Franchising Up: Franchising Down and Dangerous
SYDNEY, AUSTRALIA - This article considers what BMM readers seem to agree are critical and universal dangers in franchising and especially at a time when confidence is down.
Franchising under pressure - SmartCompany.com.au
Jacqui Walker - lawyer, journalist/editor:
‘Whether franchisors can maintain profitability without fee gouging from struggling franchisees, or cutting and thereby compromising services to franchisees, is a question that must be asked by the industry - particularly with all the newly-unemployed likely to consider franchising as their next career move.
Some observers believe there is a strong risk that some franchisors won't be able to resist the temptation to sell franchises to anybody with a purse and a pulse, just to raise cash and keep themselves afloat.'
DC Strategy's McFedries warns:
‘While rising unemployment will create a deeper pool of potential franchisees, the experts agree it is a short term strategy that will only prolong the agony for the struggling business.
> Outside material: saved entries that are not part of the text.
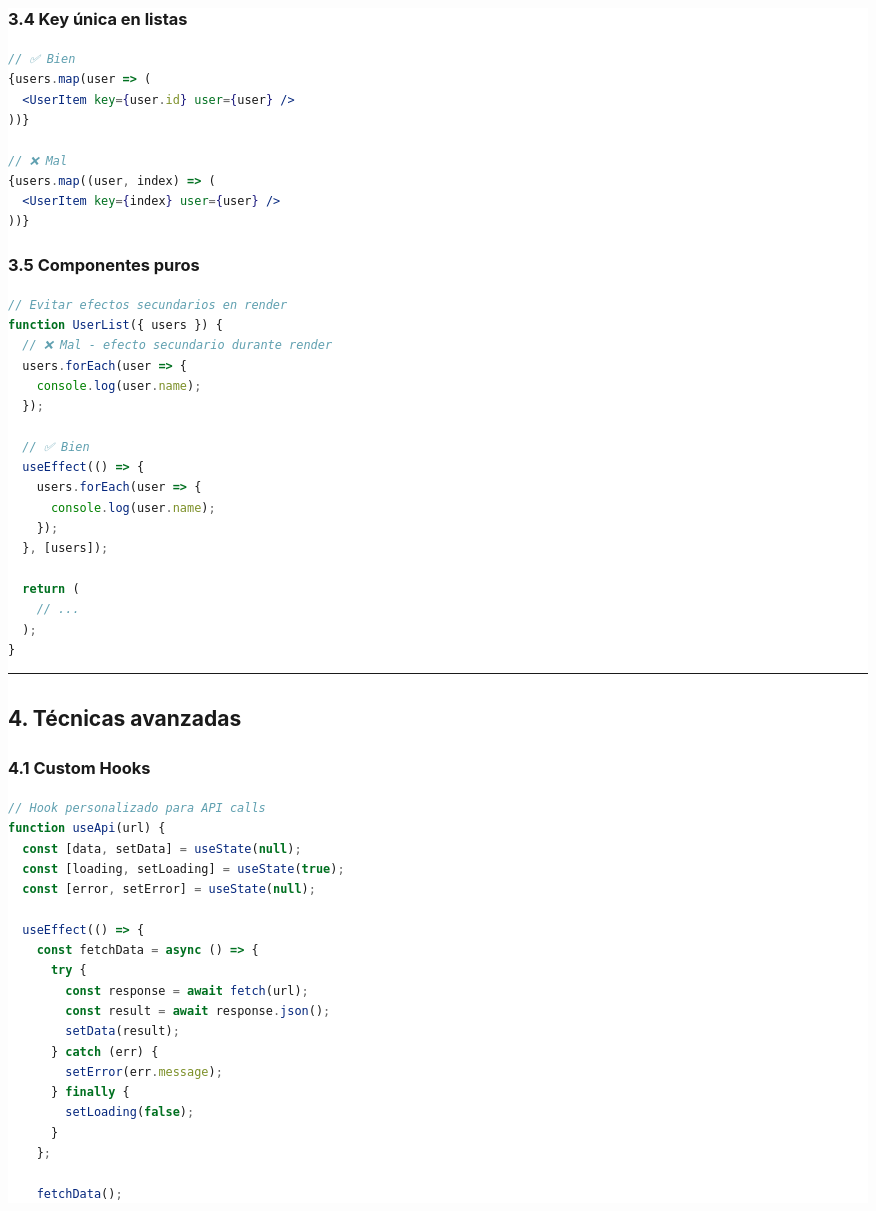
 ```jsx
```

### 3.4 Key única en listas
```jsx
// ✅ Bien
{users.map(user => (
  <UserItem key={user.id} user={user} />
))}

// ❌ Mal
{users.map((user, index) => (
  <UserItem key={index} user={user} />
))}
```

### 3.5 Componentes puros
```jsx
// Evitar efectos secundarios en render
function UserList({ users }) {
  // ❌ Mal - efecto secundario durante render
  users.forEach(user => {
    console.log(user.name);
  });
  
  // ✅ Bien
  useEffect(() => {
    users.forEach(user => {
      console.log(user.name);
    });
  }, [users]);
  
  return (
    // ...
  );
}
```

---

## 4. Técnicas avanzadas

### 4.1 Custom Hooks
```jsx
// Hook personalizado para API calls
function useApi(url) {
  const [data, setData] = useState(null);
  const [loading, setLoading] = useState(true);
  const [error, setError] = useState(null);

  useEffect(() => {
    const fetchData = async () => {
      try {
        const response = await fetch(url);
        const result = await response.json();
        setData(result);
      } catch (err) {
        setError(err.message);
      } finally {
        setLoading(false);
      }
    };

    fetchData();
```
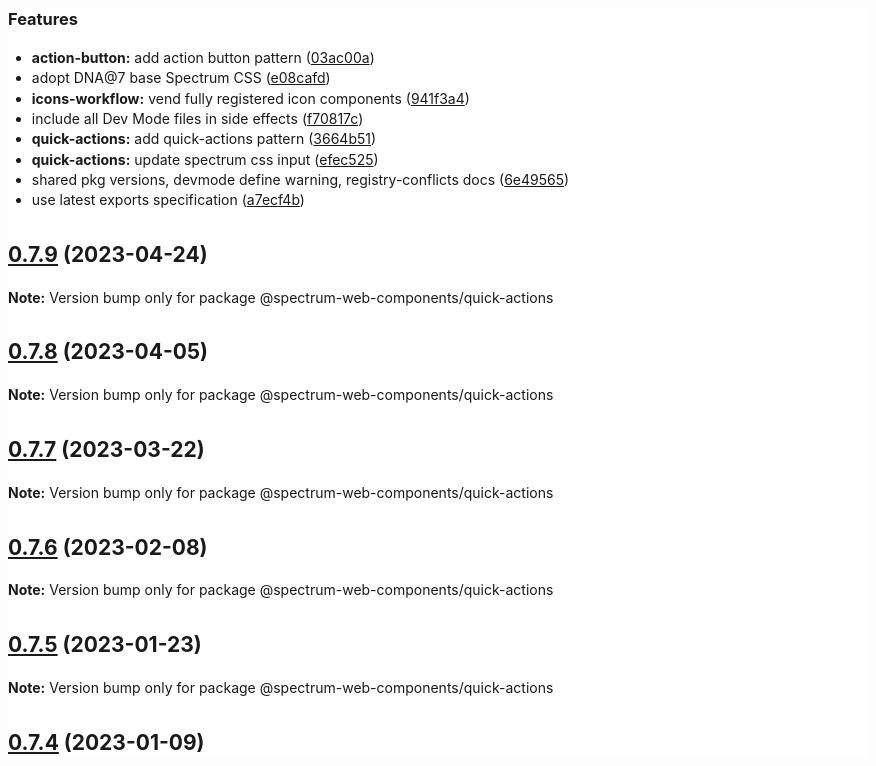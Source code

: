 ### Features

-   **action-button:** add action button pattern ([03ac00a](https://github.com/adobe/spectrum-web-components/commit/03ac00a710290e6a78340f206d88385a4f8ae8c2))
-   adopt DNA@7 base Spectrum CSS ([e08cafd](https://github.com/adobe/spectrum-web-components/commit/e08cafda9f1b33b0163fbe5ba66754806be8f9e4))
-   **icons-workflow:** vend fully registered icon components ([941f3a4](https://github.com/adobe/spectrum-web-components/commit/941f3a41486fbd49eca0805fb63383f63313e71e))
-   include all Dev Mode files in side effects ([f70817c](https://github.com/adobe/spectrum-web-components/commit/f70817cc15db6dcf5cc1de2d82b4f7b0c80b1251))
-   **quick-actions:** add quick-actions pattern ([3664b51](https://github.com/adobe/spectrum-web-components/commit/3664b51c53ddc200a57f7db1a16036dc7fc81ed5))
-   **quick-actions:** update spectrum css input ([efec525](https://github.com/adobe/spectrum-web-components/commit/efec525c43c86347476aeede7605504a52a5a6e1))
-   shared pkg versions, devmode define warning, registry-conflicts docs ([6e49565](https://github.com/adobe/spectrum-web-components/commit/6e4956519b845fa8127f8032948b625c252ef7a6))
-   use latest exports specification ([a7ecf4b](https://github.com/adobe/spectrum-web-components/commit/a7ecf4b6da7996f36a8a89f62cc2384709497008))

## [0.7.9](https://github.com/adobe/spectrum-web-components/compare/@spectrum-web-components/quick-actions@0.7.8...@spectrum-web-components/quick-actions@0.7.9) (2023-04-24)

**Note:** Version bump only for package @spectrum-web-components/quick-actions

## [0.7.8](https://github.com/adobe/spectrum-web-components/compare/@spectrum-web-components/quick-actions@0.7.7...@spectrum-web-components/quick-actions@0.7.8) (2023-04-05)

**Note:** Version bump only for package @spectrum-web-components/quick-actions

## [0.7.7](https://github.com/adobe/spectrum-web-components/compare/@spectrum-web-components/quick-actions@0.7.6...@spectrum-web-components/quick-actions@0.7.7) (2023-03-22)

**Note:** Version bump only for package @spectrum-web-components/quick-actions

## [0.7.6](https://github.com/adobe/spectrum-web-components/compare/@spectrum-web-components/quick-actions@0.7.5...@spectrum-web-components/quick-actions@0.7.6) (2023-02-08)

**Note:** Version bump only for package @spectrum-web-components/quick-actions

## [0.7.5](https://github.com/adobe/spectrum-web-components/compare/@spectrum-web-components/quick-actions@0.7.4...@spectrum-web-components/quick-actions@0.7.5) (2023-01-23)

**Note:** Version bump only for package @spectrum-web-components/quick-actions

## [0.7.4](https://github.com/adobe/spectrum-web-components/compare/@spectrum-web-components/quick-actions@0.7.3...@spectrum-web-components/quick-actions@0.7.4) (2023-01-09)
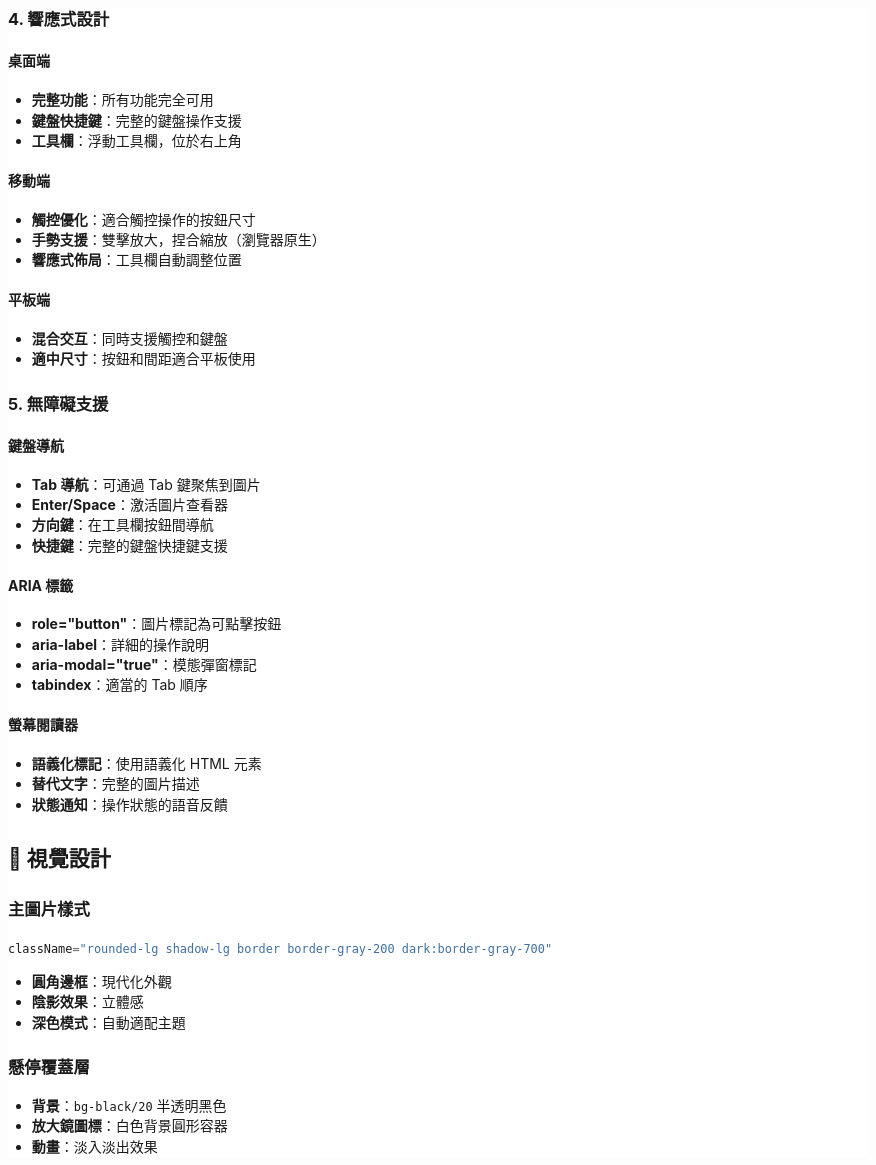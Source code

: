 ### 4. **響應式設計**

#### **桌面端**
- **完整功能**：所有功能完全可用
- **鍵盤快捷鍵**：完整的鍵盤操作支援
- **工具欄**：浮動工具欄，位於右上角

#### **移動端**
- **觸控優化**：適合觸控操作的按鈕尺寸
- **手勢支援**：雙擊放大，捏合縮放（瀏覽器原生）
- **響應式佈局**：工具欄自動調整位置

#### **平板端**
- **混合交互**：同時支援觸控和鍵盤
- **適中尺寸**：按鈕和間距適合平板使用

### 5. **無障礙支援**

#### **鍵盤導航**
- **Tab 導航**：可通過 Tab 鍵聚焦到圖片
- **Enter/Space**：激活圖片查看器
- **方向鍵**：在工具欄按鈕間導航
- **快捷鍵**：完整的鍵盤快捷鍵支援

#### **ARIA 標籤**
- **role="button"**：圖片標記為可點擊按鈕
- **aria-label**：詳細的操作說明
- **aria-modal="true"**：模態彈窗標記
- **tabindex**：適當的 Tab 順序

#### **螢幕閱讀器**
- **語義化標記**：使用語義化 HTML 元素
- **替代文字**：完整的圖片描述
- **狀態通知**：操作狀態的語音反饋

## 🎨 視覺設計

### **主圖片樣式**
```jsx
className="rounded-lg shadow-lg border border-gray-200 dark:border-gray-700"
```
- **圓角邊框**：現代化外觀
- **陰影效果**：立體感
- **深色模式**：自動適配主題

### **懸停覆蓋層**
- **背景**：`bg-black/20` 半透明黑色
- **放大鏡圖標**：白色背景圓形容器
- **動畫**：淡入淡出效果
"Franchisors who go out and sell more franchises as a response to a slowdown in sales may as well hand their administration papers in now.'
Frank Zumbo, associate professor of business law:
‘I'm concerned about franchising because there is a significant number of marginal operators that expanded too quickly on cheap credit.'
"It has a devastating effect when a franchisor fails."
The subject of franchisor collapse and the effects on franchisees is topical in the current trend of failures, however it must be remembered that under present law and regulation franchisees don't need a franchisor to fail for them to end up bankrupt.